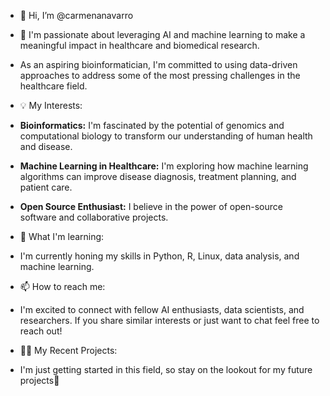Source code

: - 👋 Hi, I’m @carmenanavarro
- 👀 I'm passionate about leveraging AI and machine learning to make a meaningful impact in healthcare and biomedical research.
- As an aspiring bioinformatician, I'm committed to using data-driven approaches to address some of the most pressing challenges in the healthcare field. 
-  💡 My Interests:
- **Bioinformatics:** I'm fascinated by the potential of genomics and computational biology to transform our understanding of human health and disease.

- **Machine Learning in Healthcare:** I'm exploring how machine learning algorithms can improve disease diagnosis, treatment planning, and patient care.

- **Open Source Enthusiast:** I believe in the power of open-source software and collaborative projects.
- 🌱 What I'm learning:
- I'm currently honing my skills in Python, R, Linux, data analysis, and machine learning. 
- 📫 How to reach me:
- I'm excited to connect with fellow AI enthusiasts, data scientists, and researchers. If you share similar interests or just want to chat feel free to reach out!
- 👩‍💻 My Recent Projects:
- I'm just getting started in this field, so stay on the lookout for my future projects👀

__What is being asked__.
An exact copy of the records above is required, leaving out the pictures.

__Finished exercise__.
Source code

: - 👋 Hi, I’m @carmenanavarro
- 👀 I'm passionate about leveraging AI and machine learning to make a meaningful impact in healthcare and biomedical research.
- As an aspiring bioinformatician, I'm committed to using data-driven approaches to address some of the most pressing challenges in the healthcare field. 
-  💡 My Interests:
- **Bioinformatics:** I'm fascinated by the potential of genomics and computational biology to transform our understanding of human health and disease.

- **Machine Learning in Healthcare:** I'm exploring how machine learning algorithms can improve disease diagnosis, treatment planning, and patient care.

- **Open Source Enthusiast:** I believe in the power of open-source software and collaborative projects.
- 🌱 What I'm learning:
- I'm currently honing my skills in Python, R, Linux, data analysis, and machine learning. 
- 📫 How to reach me:
- I'm excited to connect with fellow AI enthusiasts, data scientists, and researchers. If you share similar interests or just want to chat feel free to reach out!
- 👩‍💻 My Recent Projects:
- I'm just getting started in this field, so stay on the lookout for my future projects👀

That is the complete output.